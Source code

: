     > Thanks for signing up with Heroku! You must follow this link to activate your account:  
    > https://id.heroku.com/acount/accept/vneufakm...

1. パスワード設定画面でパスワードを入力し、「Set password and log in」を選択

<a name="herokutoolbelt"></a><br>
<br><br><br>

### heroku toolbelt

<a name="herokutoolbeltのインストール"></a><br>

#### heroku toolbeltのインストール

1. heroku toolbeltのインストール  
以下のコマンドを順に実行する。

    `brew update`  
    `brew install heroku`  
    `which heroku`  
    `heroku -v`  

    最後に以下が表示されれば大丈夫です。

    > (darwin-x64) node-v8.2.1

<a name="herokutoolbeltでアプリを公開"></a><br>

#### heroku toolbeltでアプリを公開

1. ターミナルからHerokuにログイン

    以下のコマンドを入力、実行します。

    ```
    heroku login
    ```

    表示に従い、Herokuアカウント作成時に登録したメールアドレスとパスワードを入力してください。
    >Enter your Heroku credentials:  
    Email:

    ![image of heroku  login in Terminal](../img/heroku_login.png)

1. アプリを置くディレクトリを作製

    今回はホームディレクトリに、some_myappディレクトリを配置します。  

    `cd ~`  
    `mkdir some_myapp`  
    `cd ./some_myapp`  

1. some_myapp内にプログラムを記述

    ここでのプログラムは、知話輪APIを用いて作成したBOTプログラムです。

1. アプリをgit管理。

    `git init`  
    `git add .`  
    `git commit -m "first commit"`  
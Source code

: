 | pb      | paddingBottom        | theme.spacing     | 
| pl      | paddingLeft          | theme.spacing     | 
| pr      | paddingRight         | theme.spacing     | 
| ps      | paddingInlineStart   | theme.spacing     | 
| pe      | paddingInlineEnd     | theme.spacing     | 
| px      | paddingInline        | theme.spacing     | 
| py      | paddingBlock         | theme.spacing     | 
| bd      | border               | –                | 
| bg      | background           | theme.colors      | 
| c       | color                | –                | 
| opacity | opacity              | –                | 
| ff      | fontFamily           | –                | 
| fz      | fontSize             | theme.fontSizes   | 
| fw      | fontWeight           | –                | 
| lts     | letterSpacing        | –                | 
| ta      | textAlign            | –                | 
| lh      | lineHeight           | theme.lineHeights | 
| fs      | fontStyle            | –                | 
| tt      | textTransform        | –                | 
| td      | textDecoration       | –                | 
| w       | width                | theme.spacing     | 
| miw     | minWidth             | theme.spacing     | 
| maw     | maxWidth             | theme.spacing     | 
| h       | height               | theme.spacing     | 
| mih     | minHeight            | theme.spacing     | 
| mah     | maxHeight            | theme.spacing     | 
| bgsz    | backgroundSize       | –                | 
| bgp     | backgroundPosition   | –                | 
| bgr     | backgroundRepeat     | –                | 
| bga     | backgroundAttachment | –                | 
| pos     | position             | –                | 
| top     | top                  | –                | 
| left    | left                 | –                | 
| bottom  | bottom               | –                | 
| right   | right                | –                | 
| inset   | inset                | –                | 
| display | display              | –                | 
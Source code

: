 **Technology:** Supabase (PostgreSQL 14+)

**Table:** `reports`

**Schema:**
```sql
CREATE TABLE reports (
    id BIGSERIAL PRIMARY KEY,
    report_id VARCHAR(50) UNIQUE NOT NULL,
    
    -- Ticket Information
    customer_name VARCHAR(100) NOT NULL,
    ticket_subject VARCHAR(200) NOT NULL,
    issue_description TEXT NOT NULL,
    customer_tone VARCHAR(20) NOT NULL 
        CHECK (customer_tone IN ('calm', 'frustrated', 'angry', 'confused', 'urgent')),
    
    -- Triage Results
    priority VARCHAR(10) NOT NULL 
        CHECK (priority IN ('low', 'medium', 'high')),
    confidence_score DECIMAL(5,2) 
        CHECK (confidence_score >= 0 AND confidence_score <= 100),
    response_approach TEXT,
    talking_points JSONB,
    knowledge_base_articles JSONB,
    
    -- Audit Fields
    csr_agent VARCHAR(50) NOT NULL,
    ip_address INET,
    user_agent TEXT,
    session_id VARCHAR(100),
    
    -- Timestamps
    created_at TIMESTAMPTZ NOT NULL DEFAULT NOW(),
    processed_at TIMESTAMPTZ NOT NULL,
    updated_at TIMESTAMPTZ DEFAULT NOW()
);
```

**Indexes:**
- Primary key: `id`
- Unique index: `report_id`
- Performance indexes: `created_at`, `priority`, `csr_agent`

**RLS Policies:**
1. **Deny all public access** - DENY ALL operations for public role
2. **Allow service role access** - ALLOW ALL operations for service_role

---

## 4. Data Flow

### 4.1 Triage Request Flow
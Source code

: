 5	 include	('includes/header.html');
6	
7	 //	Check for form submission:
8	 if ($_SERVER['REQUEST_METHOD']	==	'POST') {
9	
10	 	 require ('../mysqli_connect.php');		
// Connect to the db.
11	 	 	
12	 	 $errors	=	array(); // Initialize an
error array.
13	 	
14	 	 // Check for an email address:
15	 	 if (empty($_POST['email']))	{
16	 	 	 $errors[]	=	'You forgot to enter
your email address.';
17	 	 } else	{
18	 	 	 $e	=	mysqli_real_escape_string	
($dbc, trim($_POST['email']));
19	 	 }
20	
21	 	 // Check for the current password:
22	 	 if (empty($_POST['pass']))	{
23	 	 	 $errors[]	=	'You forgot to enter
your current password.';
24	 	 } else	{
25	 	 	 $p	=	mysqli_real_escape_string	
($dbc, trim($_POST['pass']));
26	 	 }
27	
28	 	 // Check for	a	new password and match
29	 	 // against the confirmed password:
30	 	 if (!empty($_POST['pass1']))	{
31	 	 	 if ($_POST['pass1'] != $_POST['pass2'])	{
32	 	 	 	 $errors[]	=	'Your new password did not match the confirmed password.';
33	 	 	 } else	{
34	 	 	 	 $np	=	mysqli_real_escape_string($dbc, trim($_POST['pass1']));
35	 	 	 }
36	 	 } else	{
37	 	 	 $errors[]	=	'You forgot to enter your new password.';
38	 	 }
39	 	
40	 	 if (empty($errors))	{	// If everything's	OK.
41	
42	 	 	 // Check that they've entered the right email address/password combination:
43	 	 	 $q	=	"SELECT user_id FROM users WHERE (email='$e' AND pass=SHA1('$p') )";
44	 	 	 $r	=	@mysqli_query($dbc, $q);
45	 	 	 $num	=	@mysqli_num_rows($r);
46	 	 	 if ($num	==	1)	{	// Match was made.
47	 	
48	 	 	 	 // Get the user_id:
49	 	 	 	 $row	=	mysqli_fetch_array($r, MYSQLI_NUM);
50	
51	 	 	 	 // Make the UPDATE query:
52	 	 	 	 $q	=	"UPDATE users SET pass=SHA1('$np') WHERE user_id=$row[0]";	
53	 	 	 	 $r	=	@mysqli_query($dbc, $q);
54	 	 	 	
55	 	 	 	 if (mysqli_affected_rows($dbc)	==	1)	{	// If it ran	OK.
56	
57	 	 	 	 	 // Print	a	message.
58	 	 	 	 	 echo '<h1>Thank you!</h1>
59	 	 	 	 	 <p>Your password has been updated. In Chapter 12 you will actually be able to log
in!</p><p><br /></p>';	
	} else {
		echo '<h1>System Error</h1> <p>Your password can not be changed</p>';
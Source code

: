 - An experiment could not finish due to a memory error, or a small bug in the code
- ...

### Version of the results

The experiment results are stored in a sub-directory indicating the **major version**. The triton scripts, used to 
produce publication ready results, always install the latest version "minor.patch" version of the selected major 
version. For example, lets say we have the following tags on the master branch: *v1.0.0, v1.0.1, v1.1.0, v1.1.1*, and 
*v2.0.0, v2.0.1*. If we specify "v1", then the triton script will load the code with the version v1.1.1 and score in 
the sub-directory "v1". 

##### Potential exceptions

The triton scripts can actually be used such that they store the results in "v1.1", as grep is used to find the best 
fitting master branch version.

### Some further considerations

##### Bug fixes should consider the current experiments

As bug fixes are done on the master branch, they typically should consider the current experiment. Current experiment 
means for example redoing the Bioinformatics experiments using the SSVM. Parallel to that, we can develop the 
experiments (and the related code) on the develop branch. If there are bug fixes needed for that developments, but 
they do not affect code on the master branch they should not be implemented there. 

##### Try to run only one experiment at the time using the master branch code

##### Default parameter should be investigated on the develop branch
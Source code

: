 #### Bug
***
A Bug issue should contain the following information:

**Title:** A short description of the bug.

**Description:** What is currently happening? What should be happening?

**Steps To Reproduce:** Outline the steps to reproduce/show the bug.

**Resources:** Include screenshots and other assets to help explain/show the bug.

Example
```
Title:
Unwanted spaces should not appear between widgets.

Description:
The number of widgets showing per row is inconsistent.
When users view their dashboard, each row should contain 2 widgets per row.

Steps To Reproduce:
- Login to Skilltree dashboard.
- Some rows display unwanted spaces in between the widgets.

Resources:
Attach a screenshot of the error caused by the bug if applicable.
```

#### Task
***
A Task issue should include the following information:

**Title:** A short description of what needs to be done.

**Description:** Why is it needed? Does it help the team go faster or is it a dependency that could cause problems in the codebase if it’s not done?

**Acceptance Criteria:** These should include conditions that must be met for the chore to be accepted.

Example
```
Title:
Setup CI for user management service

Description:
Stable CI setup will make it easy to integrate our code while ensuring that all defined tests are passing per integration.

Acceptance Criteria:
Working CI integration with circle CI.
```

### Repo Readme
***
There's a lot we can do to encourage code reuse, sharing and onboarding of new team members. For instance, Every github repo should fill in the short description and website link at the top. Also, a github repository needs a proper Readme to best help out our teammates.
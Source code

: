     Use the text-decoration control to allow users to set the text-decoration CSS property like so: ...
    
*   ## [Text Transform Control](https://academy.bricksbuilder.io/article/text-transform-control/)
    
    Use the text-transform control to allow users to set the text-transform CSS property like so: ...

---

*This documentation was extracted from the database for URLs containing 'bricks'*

▶ [HOW TO COMPLETE THIS TASK]: An exact copy of the lines above, from the one containing "Check that they've" through the one containing "experiments (and the", is the whole of the answer.

▶ [FINAL ANSWER]:
42	 	 	 // Check that they've entered the right email address/password combination:
43	 	 	 $q	=	"SELECT user_id FROM users WHERE (email='$e' AND pass=SHA1('$p') )";
44	 	 	 $r	=	@mysqli_query($dbc, $q);
45	 	 	 $num	=	@mysqli_num_rows($r);
46	 	 	 if ($num	==	1)	{	// Match was made.
47	 	
48	 	 	 	 // Get the user_id:
49	 	 	 	 $row	=	mysqli_fetch_array($r, MYSQLI_NUM);
50	
51	 	 	 	 // Make the UPDATE query:
52	 	 	 	 $q	=	"UPDATE users SET pass=SHA1('$np') WHERE user_id=$row[0]";	
53	 	 	 	 $r	=	@mysqli_query($dbc, $q);
54	 	 	 	
55	 	 	 	 if (mysqli_affected_rows($dbc)	==	1)	{	// If it ran	OK.
56	
57	 	 	 	 	 // Print	a	message.
58	 	 	 	 	 echo '<h1>Thank you!</h1>
59	 	 	 	 	 <p>Your password has been updated. In Chapter 12 you will actually be able to log
in!</p><p><br /></p>';	
	} else {
		echo '<h1>System Error</h1> <p>Your password can not be changed</p>';
Source code

: - An experiment could not finish due to a memory error, or a small bug in the code
- ...

### Version of the results

The experiment results are stored in a sub-directory indicating the **major version**. The triton scripts, used to 
produce publication ready results, always install the latest version "minor.patch" version of the selected major 
version. For example, lets say we have the following tags on the master branch: *v1.0.0, v1.0.1, v1.1.0, v1.1.1*, and 
*v2.0.0, v2.0.1*. If we specify "v1", then the triton script will load the code with the version v1.1.1 and score in 
the sub-directory "v1". 

##### Potential exceptions

The triton scripts can actually be used such that they store the results in "v1.1", as grep is used to find the best 
fitting master branch version.

### Some further considerations

##### Bug fixes should consider the current experiments

As bug fixes are done on the master branch, they typically should consider the current experiment. Current experiment 
means for example redoing the Bioinformatics experiments using the SSVM. Parallel to that, we can develop the 
experiments (and the related code) on the develop branch. If there are bug fixes needed for that developments, but 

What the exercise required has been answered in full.